Сразу после Москвы в батарею пришел длинный и нескладный, шепелявый верзила Михаил Рыбочкин. Он был храбр и дерзок, иногда храбр безрассудно. Но в батарее его невзлюбили с первого дня и не любили до последнего. Какая-то первобытная сила и беспощадность угадывались в его нескладности, длинных мощных руках, больше смахивающих на стальные рычаги, в крупных, слегка навыкате, голубых глазах. На войне убивает каждый и каждый рискует быть убитым, это жестокий, но непреложный закон войны. И к этому с трудом, не сразу, но привыкают. Однако и за этой привычкой, даже у самого сурового солдата, чувствуется отвращение к убийству. Ибо человек сам по себе рожден не для этого. Рыбочкин убивал с удовольствием. Война была его стихией. В ней он чувствовал себя как бог, обладал звериным инстинктом, точным чувством опасности и холодным рассудком. Не раз и не два это хладнокровие и отчаянная смелость Рыбочкина спасали жизнь многим батарейцам, но и эти люди, обязанные ему жизнью, не любили его…
На второй или третий день Рыбочкин встретил Серафиму одну, встал на ее пути и весело сказал:
- Сто, Сима, гуляесь?
- Пусти, - спокойно попросила, она и хотела пройти. Рыбочкин взял ее за плечо и придержал.
- Торописся?
От его прикосновения Серафиме было почему-то мерзко и страшно одновременно. Голова закружилась, а ноги вдруг стали непослушными. Рыбочкин же был равнодушно-спокоен. Даже лениво-спокоен и уверен.
- Пусти! - побледнела Серафима.
- Брезгуесь?
- Да!
- Война больсая будет, Сима, я подозду. Я терпеливый. Потом сама придесь.

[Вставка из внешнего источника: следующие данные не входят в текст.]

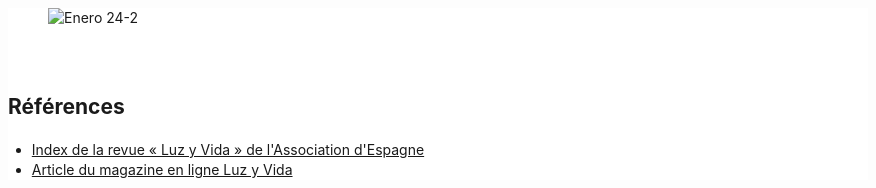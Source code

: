 <figure id="Figure_4" class="image urantiapedia image-style-align-center">
<img src="/image/article/Luz_y_Vida/LyV_2023_12/Editorial-01-24-2.jpg" alt="Enero 24-2" width="350">
</figure>

<br style="clear:both;"/>


## Références

- [Index de la revue « Luz y Vida » de l'Association d'Espagne](https://aue.urantia-association.org/luz-y-vida/)
- [Article du magazine en ligne Luz y Vida](https://aue.urantia-association.org/2023/12/30/editorial-enero-2024/)
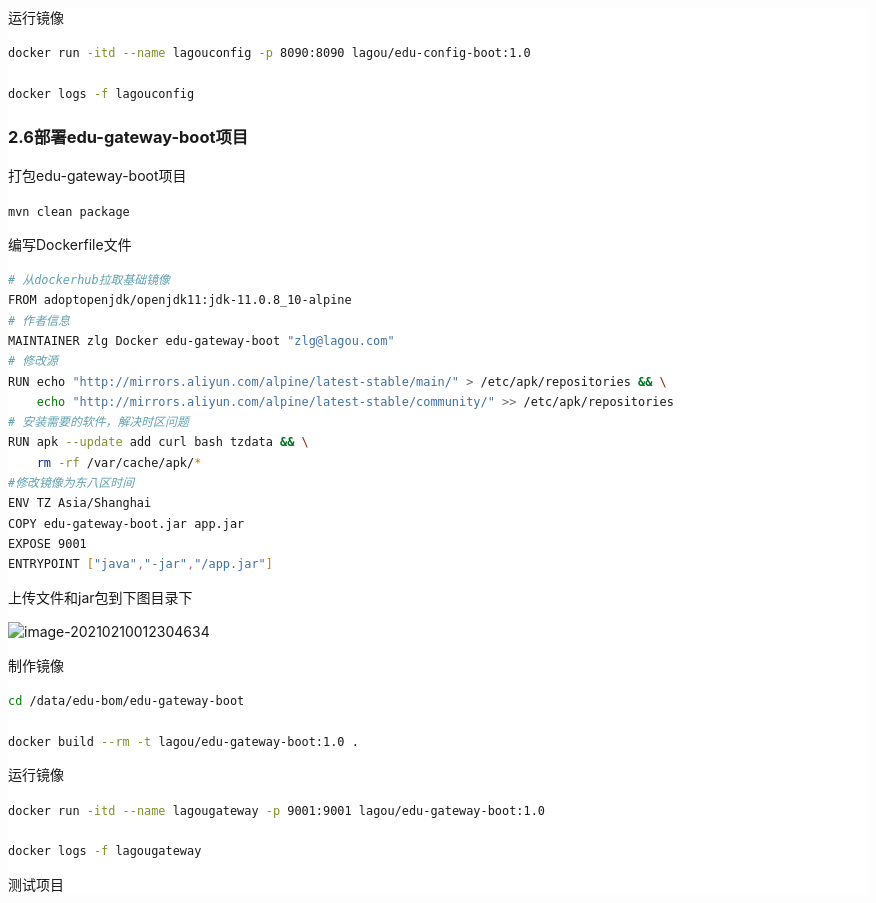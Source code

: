 运行镜像

```sh
docker run -itd --name lagouconfig -p 8090:8090 lagou/edu-config-boot:1.0

docker logs -f lagouconfig
```

### 2.6部署edu-gateway-boot项目

打包edu-gateway-boot项目

```sh
mvn clean package
```

编写Dockerfile文件

```sh
# 从dockerhub拉取基础镜像
FROM adoptopenjdk/openjdk11:jdk-11.0.8_10-alpine
# 作者信息
MAINTAINER zlg Docker edu-gateway-boot "zlg@lagou.com"
# 修改源
RUN echo "http://mirrors.aliyun.com/alpine/latest-stable/main/" > /etc/apk/repositories && \
    echo "http://mirrors.aliyun.com/alpine/latest-stable/community/" >> /etc/apk/repositories
# 安装需要的软件，解决时区问题
RUN apk --update add curl bash tzdata && \
    rm -rf /var/cache/apk/*
#修改镜像为东八区时间
ENV TZ Asia/Shanghai
COPY edu-gateway-boot.jar app.jar
EXPOSE 9001
ENTRYPOINT ["java","-jar","/app.jar"]
```

上传文件和jar包到下图目录下

![image-20210210012304634](https://gitee.com/itzlg/mypictures/raw/master/img/image-20210210012304634.png)

制作镜像

```sh
cd /data/edu-bom/edu-gateway-boot

docker build --rm -t lagou/edu-gateway-boot:1.0 .
```

运行镜像

```sh
docker run -itd --name lagougateway -p 9001:9001 lagou/edu-gateway-boot:1.0

docker logs -f lagougateway
```

测试项目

Он отступил, и она ушла, почувствовав такое неожиданное облегчение, словно бы пережила смертельную опасность. Теперь она украдкой, с ненавистью и страхом, постоянно наблюдала за Рыбочкиным. Но самый большой страх она пережила тогда, когда с непонятной силой остро и властно ее вдруг потянуло к нему. Это длилось только мгновение, слякотным осенним вечером, когда она уже лежала на своем топчанчике в санпункте, но это мгновение запомнилось ей на всю жизнь. Где-то, она не знала где, зайцы сами прыгают в пасть удава. Таким зайцем в тот вечер она почувствовала себя…
За эту секундную вспышку Серафима долго и больно расплачивалась сама перед собой: мысли об этом она пугалась до брезгливого отчаяния, не в силах понять, объяснить себе, как это могло случиться с нею.
Вторая встреча с Рыбочкиным случилась у нее почти полтора года спустя, далеко от Волги, в маленьком, разграбленном немцами селе. На этот раз она была спокойнее и, достав крохотный трофейный пистолет, объяснила Рыбочкину, что застрелит его, если он даже просто прикоснуться к ней посмеет. Рыбочкин на это странно усмехнулся, сделал какое-то движение, и в это время его окликнул Никита Боголюбов. Но так просто это закончиться не могло и не закончилось.
После тяжелых наступательных боев, в середине лета 1943 года, батарею капитана Пухова отвели на отдых. Бог знает кто этим распоряжался, но такой отдых всегда оказывался кстати. К этому времени солдаты Пухова изрядно поизносились, оголодали, и отдых этот для них был гораздо большим, чем просто передышка.
Село, куда их отвели, удивительно мало пострадало от войны. Так случилось, что оба раза, при наступлении немцев и их отступлении, село оставалось в стороне от линии фронта. В первый раз фашисты прошли по нему форсированным маршем, во второй - не менее форсированными темпами отступили на "заранее подготовленные рубежи".